Real-time in situ sensing of multiple water quality related parameters using micro-electrode array (MEA) fabricated by inkjet-printing technology (IPT)

Water and wastewater treatment processes has been monitored using expensive yet inefficient “single-point” probes that can only measure single parameter at single point without obtaining a complete picture of physicochemical or biochemical status. The study targeted at this crucial challenge by developing novel micro-electrode array (MEA) sensors using ink-jet printing technology (IPT). Multiple mm-sized electrodes were printed on a flexible film for simultaneous monitoring of multiple parameters at high temporal and spatial resolution. The calibration of four types of MEA sensors (temperature, conductivity, dissolved oxygen (DO) and pH) in water solution showed high coefficient of determination (R² > 0.99) between the MEA readings and the parameter targeted. The shock tests demonstrated high accuracy of MEA sensors and rapid response with a reading frequency of 0.1 s, which captured the shock impacts in more details than commercial probes. Furthermore, patterning multiple types of MEA sensors on a single film enables the auto-correction between the parameters targeted and reduces the measurement errors. MEA surface property observed during 4-week immersion into wastewater and waste sludge revealed the intact structure and high mechanic stability.
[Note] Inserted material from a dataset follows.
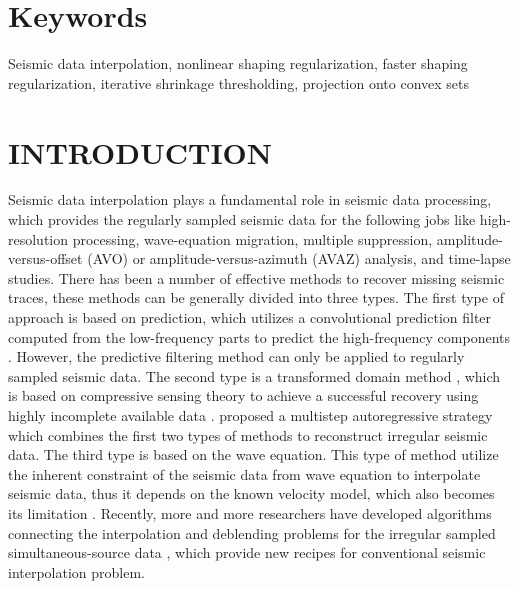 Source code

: \section{Keywords}
Seismic data interpolation, nonlinear shaping regularization, faster shaping regularization, iterative shrinkage thresholding, projection onto convex sets

\section{INTRODUCTION}
Seismic data interpolation plays a fundamental role in seismic data processing, which provides the regularly sampled seismic data for the following jobs like high-resolution processing, wave-equation migration, multiple suppression, amplitude-versus-offset (AVO) or amplitude-versus-azimuth (AVAZ) analysis, and time-lapse studies. There has been a number of effective methods to recover missing seismic traces, these methods can be generally divided into three types. The first type of approach is based on prediction, which utilizes a convolutional prediction filter computed from the low-frequency parts to predict the high-frequency components \cite[]{spitz1991,porsani1999,wang2002}. However, the predictive filtering method can only be applied to regularly sampled seismic data. The second type is a transformed domain method \cite[]{candes20061,abma2006,yangkang20142}, which is based on compressive sensing theory \cite[]{candes20062,donoho2006} to achieve a successful recovery using highly incomplete available data \cite[]{sacchi1998,wang2003,yangkang2014halfthr}. \cite{mostafa2007} proposed a multistep autoregressive strategy which combines the first two types of methods to reconstruct irregular seismic data. The third type is based on the wave equation. This type of method utilize the inherent constraint of the seismic data from wave equation to interpolate seismic data, thus it depends on the known velocity model, which also becomes its limitation \cite[]{canning1996,fomel2003}. Recently, more and more researchers have developed algorithms connecting the interpolation and deblending \cite[]{yangkang2014svmf,yangkang2014nmo} problems for the irregular sampled simultaneous-source data \cite[]{chengbo2013}, which provide new recipes for conventional seismic interpolation problem.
The study clearly demonstrated the unbeatable advantages of MEAs over existing “single-point” probes: compact sensor configuration, multiple-parameter monitoring in a single measurement, easy fabrication and ultra-low cost ($0.2/sensor), which will decode the system “black box”, provide complete dataset for switch control strategy, and enhance the treatment performance at the lowest capital and operational cost.